===== Source records =====

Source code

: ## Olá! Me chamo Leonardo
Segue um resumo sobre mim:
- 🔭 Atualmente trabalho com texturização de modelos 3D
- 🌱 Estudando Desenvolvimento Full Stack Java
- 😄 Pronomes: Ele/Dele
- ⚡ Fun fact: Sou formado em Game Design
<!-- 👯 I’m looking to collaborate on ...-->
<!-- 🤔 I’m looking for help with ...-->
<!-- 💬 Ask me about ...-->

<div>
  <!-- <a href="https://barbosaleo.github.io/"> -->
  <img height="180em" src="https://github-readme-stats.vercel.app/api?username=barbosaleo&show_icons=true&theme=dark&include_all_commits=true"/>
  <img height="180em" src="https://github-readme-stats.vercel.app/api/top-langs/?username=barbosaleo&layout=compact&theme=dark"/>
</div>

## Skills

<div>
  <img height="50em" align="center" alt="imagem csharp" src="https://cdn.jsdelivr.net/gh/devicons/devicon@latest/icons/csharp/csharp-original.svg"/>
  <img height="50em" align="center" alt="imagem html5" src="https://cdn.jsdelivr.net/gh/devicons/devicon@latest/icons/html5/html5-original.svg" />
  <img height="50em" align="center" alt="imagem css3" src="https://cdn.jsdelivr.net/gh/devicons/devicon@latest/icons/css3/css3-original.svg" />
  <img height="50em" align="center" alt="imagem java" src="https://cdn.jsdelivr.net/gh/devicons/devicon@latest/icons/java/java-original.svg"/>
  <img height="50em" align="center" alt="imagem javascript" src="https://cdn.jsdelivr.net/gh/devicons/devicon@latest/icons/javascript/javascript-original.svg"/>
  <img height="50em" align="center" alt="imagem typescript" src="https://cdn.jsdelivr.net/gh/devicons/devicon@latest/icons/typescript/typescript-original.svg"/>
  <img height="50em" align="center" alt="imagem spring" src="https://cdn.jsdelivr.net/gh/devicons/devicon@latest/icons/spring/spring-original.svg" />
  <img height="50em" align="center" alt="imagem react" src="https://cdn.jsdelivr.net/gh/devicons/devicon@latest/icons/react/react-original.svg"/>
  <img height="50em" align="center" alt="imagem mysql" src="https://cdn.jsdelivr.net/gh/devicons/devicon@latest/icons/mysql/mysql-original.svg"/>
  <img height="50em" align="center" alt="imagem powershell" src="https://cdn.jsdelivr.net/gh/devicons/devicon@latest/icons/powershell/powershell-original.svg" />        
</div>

=====

**The problem:** The material above must be output in full. Keep every word as it is.

**Answer section:**
Source code

: ## Olá! Me chamo Leonardo
Segue um resumo sobre mim:
- 🔭 Atualmente trabalho com texturização de modelos 3D
- 🌱 Estudando Desenvolvimento Full Stack Java
- 😄 Pronomes: Ele/Dele
- ⚡ Fun fact: Sou formado em Game Design
<!-- 👯 I’m looking to collaborate on ...-->
<!-- 🤔 I’m looking for help with ...-->
<!-- 💬 Ask me about ...-->

<div>
  <!-- <a href="https://barbosaleo.github.io/"> -->
  <img height="180em" src="https://github-readme-stats.vercel.app/api?username=barbosaleo&show_icons=true&theme=dark&include_all_commits=true"/>
  <img height="180em" src="https://github-readme-stats.vercel.app/api/top-langs/?username=barbosaleo&layout=compact&theme=dark"/>
</div>

## Skills

<div>
  <img height="50em" align="center" alt="imagem csharp" src="https://cdn.jsdelivr.net/gh/devicons/devicon@latest/icons/csharp/csharp-original.svg"/>
  <img height="50em" align="center" alt="imagem html5" src="https://cdn.jsdelivr.net/gh/devicons/devicon@latest/icons/html5/html5-original.svg" />
  <img height="50em" align="center" alt="imagem css3" src="https://cdn.jsdelivr.net/gh/devicons/devicon@latest/icons/css3/css3-original.svg" />
  <img height="50em" align="center" alt="imagem java" src="https://cdn.jsdelivr.net/gh/devicons/devicon@latest/icons/java/java-original.svg"/>
  <img height="50em" align="center" alt="imagem javascript" src="https://cdn.jsdelivr.net/gh/devicons/devicon@latest/icons/javascript/javascript-original.svg"/>
  <img height="50em" align="center" alt="imagem typescript" src="https://cdn.jsdelivr.net/gh/devicons/devicon@latest/icons/typescript/typescript-original.svg"/>
  <img height="50em" align="center" alt="imagem spring" src="https://cdn.jsdelivr.net/gh/devicons/devicon@latest/icons/spring/spring-original.svg" />
  <img height="50em" align="center" alt="imagem react" src="https://cdn.jsdelivr.net/gh/devicons/devicon@latest/icons/react/react-original.svg"/>
  <img height="50em" align="center" alt="imagem mysql" src="https://cdn.jsdelivr.net/gh/devicons/devicon@latest/icons/mysql/mysql-original.svg"/>
  <img height="50em" align="center" alt="imagem powershell" src="https://cdn.jsdelivr.net/gh/devicons/devicon@latest/icons/powershell/powershell-original.svg" />        
</div>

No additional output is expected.